Interestingly, the treatment effect of empagliflozin was not modified by baseline liver parameters. However, it is important to note that the study population did not include clinically significant liver disease at baseline. The authors excluded patients based on abnormal LFTs (see definition above), which may not completely capture patients with underlying liver disease. This highlights the lack of evidence on the safety and efficacy of empagliflozin in liver disease. Additionally, it is possible that empagliflozin has a greater treatment effect in certain types of liver disease, such as non-alcoholic fatty liver disease which shares similar comorbidities with HFpEF. Prior studies have demonstrated empagliflozin's benefits in liver steatosis and liver fibrosis,15 and there are ongoing clinical trials studying this interaction.

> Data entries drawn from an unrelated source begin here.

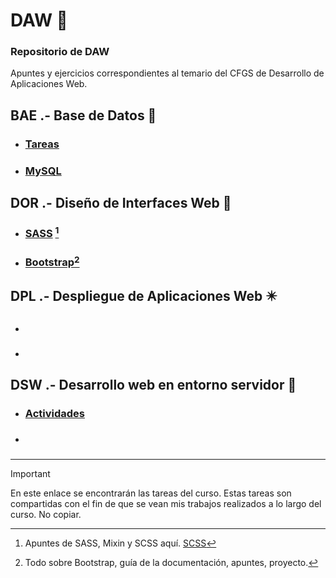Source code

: # DAW 📍
### Repositorio de DAW
Apuntes y ejercicios correspondientes al temario del CFGS de Desarrollo de Aplicaciones Web.

## BAE .- Base de Datos 🧩
- ###  [Tareas](https://github.com/ResetMeNow/DAW/tree/main/BAE/Tareas) 
- ### [MySQL](https://github.com/ResetMeNow/DAW/blob/main/BAE/BBDD%20Apuntes.md)
## DOR .- Diseño de Interfaces Web 💠
- ### [SASS](https://github.com/ResetMeNow/DAW/tree/main/DOR/SASS) [^1]
- ### [Bootstrap](https://github.com/ResetMeNow/DAW/tree/main/DOR/Bootstrap)[^2]
## DPL .- Despliegue de Aplicaciones Web ✴️
- ### []()
- ### []()
## DSW .- Desarrollo web en entorno servidor 🫟
- ### [Actividades](DSW/Actividades)
- ### []()

---
> [!IMPORTANT]
>  En este enlace se encontrarán las tareas del curso.
> Estas tareas son compartidas con el fin de que se vean mis trabajos realizados a lo largo del curso. No copiar.

[^1]:Apuntes de SASS, Mixin y SCSS aquí. [SCSS](https://github.com/ResetMeNow/DAW/blob/main/DOR/SASS/Apuntes-SCSS.md)
[^2]:Todo sobre Bootstrap, guía de la documentación, apuntes, proyecto.
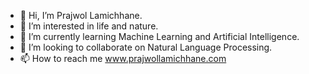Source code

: - 👋 Hi, I’m Prajwol Lamichhane.
- 👀 I’m interested in life and nature.
- 🌱 I’m currently learning Machine Learning and Artificial Intelligence.
- 💞️ I’m looking to collaborate on Natural Language Processing.
- 📫 How to reach me www.prajwollamichhane.com

<!---
prajwollami/prajwollami is a ✨ special ✨ repository because its `README.md` (this file) appears on your GitHub profile.
You can click the Preview link to take a look at your changes.
--->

In conclusion, Böhm et al.12 enhance the current understanding of the prognostic implications of LFTs in HF and provide new insights into the associations between elevated LFTs and ambulatory HFmrEF/HFpEF. In particular, the interaction between elevated ALT and improved outcomes is highly intriguing and suggests nutritional markers may have added prognostic value in the setting of HFmrEF/HFpEF. As the population prevalence of HFmrEF/HFpEF continues to grow, especially given the established comorbid overlaps between the HF state, fatty liver disease, and progression of renal dysfunction, a deeper understanding of these complex interactions is paramount and may lead to unique insights into the management of these complex patients. In this comprehensive post-hoc analysis, Böhm and colleagues empower us to think more deeply about these interactions.
Conflict of interest: none declared.